Quote exactly the lines running from the line with "Human rights in Hungary - Wikipedia" to the end of the entries, including both, and nothing else.

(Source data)
****************************************
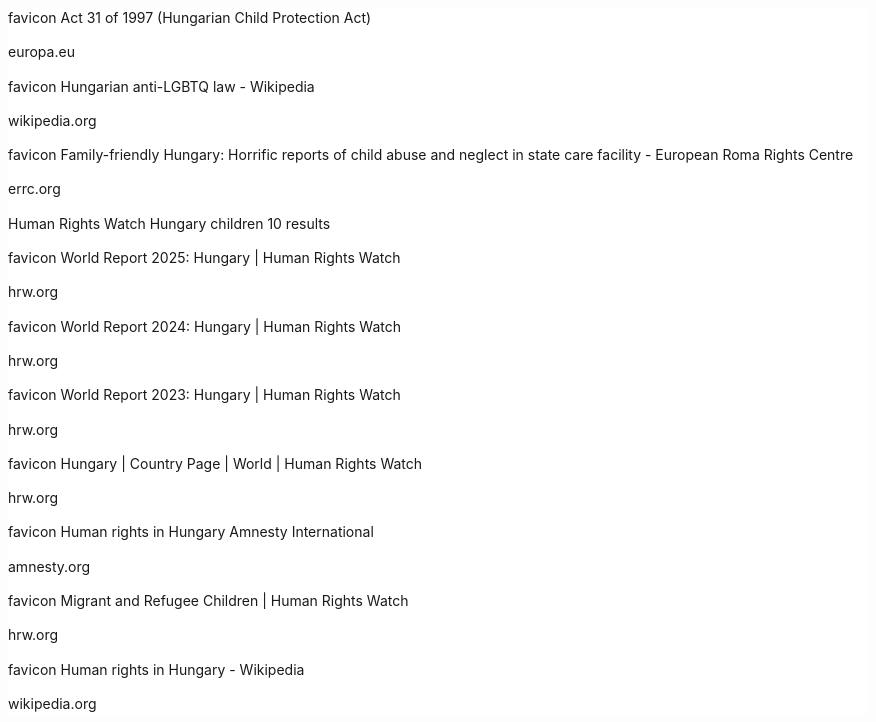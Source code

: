 
favicon
Act 31 of 1997 (Hungarian Child Protection Act)

europa.eu


favicon
Hungarian anti-LGBTQ law - Wikipedia

wikipedia.org


favicon
Family-friendly Hungary: Horrific reports of child abuse and neglect in state care facility - European Roma Rights Centre

errc.org


Human Rights Watch Hungary children
10 results


favicon
World Report 2025: Hungary | Human Rights Watch

hrw.org


favicon
World Report 2024: Hungary | Human Rights Watch

hrw.org


favicon
World Report 2023: Hungary | Human Rights Watch

hrw.org


favicon
Hungary | Country Page | World | Human Rights Watch

hrw.org


favicon
Human rights in Hungary Amnesty International

amnesty.org


favicon
Migrant and Refugee Children | Human Rights Watch

hrw.org


favicon
Human rights in Hungary - Wikipedia

wikipedia.org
****************************************
(Solution for this task)
Human rights in Hungary - Wikipedia

wikipedia.org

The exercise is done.